**Exercise aim**
Nothing but a number should be given: the count of lines in the listing that include "type".
### Records supplied
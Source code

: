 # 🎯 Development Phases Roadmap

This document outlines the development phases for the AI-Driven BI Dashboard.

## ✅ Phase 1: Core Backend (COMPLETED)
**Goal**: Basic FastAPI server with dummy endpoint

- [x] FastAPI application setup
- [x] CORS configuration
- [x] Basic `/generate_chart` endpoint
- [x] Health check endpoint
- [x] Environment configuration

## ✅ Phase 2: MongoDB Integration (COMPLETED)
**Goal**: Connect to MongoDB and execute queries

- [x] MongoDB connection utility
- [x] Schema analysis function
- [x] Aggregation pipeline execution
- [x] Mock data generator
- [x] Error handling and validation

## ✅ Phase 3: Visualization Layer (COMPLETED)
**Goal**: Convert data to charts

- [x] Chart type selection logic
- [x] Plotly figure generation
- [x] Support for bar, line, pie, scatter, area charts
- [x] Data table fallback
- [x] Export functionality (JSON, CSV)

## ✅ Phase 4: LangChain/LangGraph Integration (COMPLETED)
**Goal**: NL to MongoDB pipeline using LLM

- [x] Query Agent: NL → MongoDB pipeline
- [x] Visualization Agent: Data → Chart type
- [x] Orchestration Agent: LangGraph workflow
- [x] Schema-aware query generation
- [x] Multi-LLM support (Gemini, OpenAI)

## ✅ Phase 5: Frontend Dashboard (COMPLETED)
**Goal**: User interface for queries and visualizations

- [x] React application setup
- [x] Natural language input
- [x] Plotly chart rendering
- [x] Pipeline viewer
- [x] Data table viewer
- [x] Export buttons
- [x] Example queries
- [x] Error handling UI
######
**Task answer**
2